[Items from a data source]
■ ■ ■

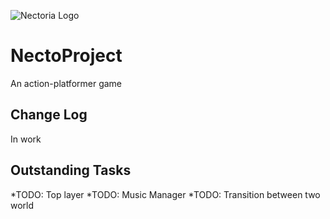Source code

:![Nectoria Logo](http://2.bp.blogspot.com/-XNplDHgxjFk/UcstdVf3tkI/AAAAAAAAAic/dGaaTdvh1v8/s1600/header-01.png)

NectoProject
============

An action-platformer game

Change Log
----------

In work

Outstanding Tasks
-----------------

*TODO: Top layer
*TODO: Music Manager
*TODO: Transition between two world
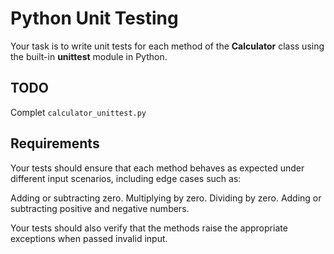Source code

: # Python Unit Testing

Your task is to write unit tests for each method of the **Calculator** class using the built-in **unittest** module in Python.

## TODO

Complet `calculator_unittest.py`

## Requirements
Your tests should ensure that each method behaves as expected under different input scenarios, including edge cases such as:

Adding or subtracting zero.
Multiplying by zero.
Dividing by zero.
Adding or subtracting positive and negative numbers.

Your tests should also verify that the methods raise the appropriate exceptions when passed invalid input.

■ ■ ■

■ Goal of the exercise ■
Reproduce the data above word for word and omit the images.

■ Task solution ■
Source code

:![Nectoria Logo](http://2.bp.blogspot.com/-XNplDHgxjFk/UcstdVf3tkI/AAAAAAAAAic/dGaaTdvh1v8/s1600/header-01.png)

NectoProject
============

An action-platformer game

Change Log
----------

In work

Outstanding Tasks
-----------------

*TODO: Top layer
*TODO: Music Manager
*TODO: Transition between two world
Source code

: # Python Unit Testing

Your task is to write unit tests for each method of the **Calculator** class using the built-in **unittest** module in Python.

## TODO

Complet `calculator_unittest.py`

## Requirements
Your tests should ensure that each method behaves as expected under different input scenarios, including edge cases such as:

Adding or subtracting zero.
Multiplying by zero.
Dividing by zero.
Adding or subtracting positive and negative numbers.

Your tests should also verify that the methods raise the appropriate exceptions when passed invalid input.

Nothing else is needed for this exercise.